A construção está a ser crucificada pela banca?
Pode ser que um dia a história se escreva e se faça justiça a alguns protagonistas de bancos, que tiveram a visão de perceber que na economia nem só os bancos são sistémicos. Há outras áreas. Se quando a crise eclodiu em 2012 não tivesse havido essas instituições, e essas pessoas, garanto que teríamos tido uma crise económica e social ainda maior, muito mais profunda. Há sinais, agora, de que a retoma pode acontecer. Mas todos os agentes neste processo têm de o entender. O sector financeiro também.

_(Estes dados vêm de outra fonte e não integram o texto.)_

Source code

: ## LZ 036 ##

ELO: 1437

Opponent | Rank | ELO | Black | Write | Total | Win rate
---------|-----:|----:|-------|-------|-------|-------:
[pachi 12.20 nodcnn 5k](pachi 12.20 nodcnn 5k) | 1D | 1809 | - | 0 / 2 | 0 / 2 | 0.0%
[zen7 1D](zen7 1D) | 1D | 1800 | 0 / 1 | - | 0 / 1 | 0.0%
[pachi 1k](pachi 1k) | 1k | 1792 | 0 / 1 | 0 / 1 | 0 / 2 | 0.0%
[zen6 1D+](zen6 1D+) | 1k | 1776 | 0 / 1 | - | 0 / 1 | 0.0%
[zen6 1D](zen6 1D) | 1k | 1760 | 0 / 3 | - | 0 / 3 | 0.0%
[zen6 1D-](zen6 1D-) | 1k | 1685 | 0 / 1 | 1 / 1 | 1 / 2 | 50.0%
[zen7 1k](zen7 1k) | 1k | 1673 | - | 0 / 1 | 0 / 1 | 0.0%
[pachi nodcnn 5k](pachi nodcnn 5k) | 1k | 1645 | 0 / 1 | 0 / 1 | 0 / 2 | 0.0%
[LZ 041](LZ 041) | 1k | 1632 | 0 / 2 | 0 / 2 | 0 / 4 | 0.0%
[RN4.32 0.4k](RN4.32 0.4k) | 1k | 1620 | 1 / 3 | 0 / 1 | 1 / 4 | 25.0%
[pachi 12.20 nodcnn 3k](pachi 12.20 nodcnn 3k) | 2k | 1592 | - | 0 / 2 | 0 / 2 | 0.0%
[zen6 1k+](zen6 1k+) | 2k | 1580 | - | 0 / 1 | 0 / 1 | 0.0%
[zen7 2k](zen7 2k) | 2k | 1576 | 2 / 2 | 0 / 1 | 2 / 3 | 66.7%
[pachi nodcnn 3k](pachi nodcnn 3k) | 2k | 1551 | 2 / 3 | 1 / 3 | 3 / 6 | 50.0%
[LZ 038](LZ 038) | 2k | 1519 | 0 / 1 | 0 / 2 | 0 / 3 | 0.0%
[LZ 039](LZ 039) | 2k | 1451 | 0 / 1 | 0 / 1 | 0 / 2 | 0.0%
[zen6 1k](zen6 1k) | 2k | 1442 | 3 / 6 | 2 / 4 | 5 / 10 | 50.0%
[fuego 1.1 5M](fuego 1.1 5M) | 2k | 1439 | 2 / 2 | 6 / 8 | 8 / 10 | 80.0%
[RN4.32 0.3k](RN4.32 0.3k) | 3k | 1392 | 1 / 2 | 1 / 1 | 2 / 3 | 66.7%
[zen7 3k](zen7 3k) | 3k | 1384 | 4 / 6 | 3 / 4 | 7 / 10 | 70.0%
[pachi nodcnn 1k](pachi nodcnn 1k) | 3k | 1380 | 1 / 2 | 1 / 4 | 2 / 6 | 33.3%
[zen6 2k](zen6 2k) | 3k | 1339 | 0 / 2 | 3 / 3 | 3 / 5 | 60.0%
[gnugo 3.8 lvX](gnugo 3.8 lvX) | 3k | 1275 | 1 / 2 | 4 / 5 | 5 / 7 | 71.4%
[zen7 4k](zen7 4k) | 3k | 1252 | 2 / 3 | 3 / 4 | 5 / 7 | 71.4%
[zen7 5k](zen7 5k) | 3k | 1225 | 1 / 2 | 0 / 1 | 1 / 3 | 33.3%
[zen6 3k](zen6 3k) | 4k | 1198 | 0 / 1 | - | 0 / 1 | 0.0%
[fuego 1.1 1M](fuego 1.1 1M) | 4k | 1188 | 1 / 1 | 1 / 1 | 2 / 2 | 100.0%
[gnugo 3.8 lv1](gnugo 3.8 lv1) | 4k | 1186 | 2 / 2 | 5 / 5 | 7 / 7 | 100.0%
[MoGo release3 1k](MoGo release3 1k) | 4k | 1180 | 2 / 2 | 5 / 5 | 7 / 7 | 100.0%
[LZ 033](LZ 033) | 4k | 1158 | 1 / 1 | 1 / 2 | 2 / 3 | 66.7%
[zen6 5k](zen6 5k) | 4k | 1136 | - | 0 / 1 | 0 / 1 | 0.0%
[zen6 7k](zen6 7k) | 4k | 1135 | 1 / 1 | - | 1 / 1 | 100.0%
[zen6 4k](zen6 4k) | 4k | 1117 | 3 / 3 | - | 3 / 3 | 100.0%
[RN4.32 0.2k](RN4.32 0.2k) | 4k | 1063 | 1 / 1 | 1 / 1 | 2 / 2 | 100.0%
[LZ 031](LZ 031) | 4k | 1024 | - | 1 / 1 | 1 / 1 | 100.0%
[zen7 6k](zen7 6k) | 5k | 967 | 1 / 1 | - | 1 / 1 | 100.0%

Não está optimista com a sustentabilidade da retoma do sector?
Eu não gosto de usar a palavra “optimista”. Prefiro dizer que estou “confiante”. Estamos a assistir ao reaparecimento de um fenómeno que já vem do tempo dos meus avós, que aplicavam o dinheiro no construído, no imóvel, no arrendamento. Isso está a acontecer no habitacional, mas também no retalho, uma área que também nos interessa muito.

O grupo Ramos Catarino actua em todas essas áreas: habitação, comércio, indústria. Que peso tem cada uma delas no grupo?
Hoje deveremos estar com 30% no residencial, 30% no comercial, 30% no turismo e 10% no industrial. O meu objectivo é, claramente, ver o industrial a subir. Mas gostaria de ver os quatro segmentos sempre equilibrados, porque são todos importantes, e podem ajudar a ter algum efeito anticíclico.

E quais são os mercados estratégicos do grupo Ramos Catarino?
Os quatro mercados em que está actualmente. Em Portugal, queremos recuperar a dimensão que já tivemos. Se for executada, já temos uma carteira de encomendas que nos vai permitir duplicar a actividade. Em Espanha, para nós um mercado importante, basta dizer que facturamos 15 milhões, enquanto em Portugal facturamos dez. Não queremos propriamente aumentar a actividade, mas sim melhorar a rentabilidade. Os outros dois, a França e o Reino Unido, são os nossos dois mercados de crescimento. Em França, temos em curso, neste momento, dez obras. Não estamos propriamente a construir de raiz, estamos a reabilitar. O modelo nestes países, ao contrário da tradição em Portugal em que se lança uma empreitada geral, chave-na-mão, é lançar lotes por especialidades. O que nos dá algumas vantagens, temos mais oportunidades de entrada e permite-nos dar passos mais seguros. Foi assim que fizemos no Reino Unido, onde só chegámos há três anos. Começou por obras de 100 mil libras (113,5 mil euros) até chegar a um contrato de 3,5 milhões de libras.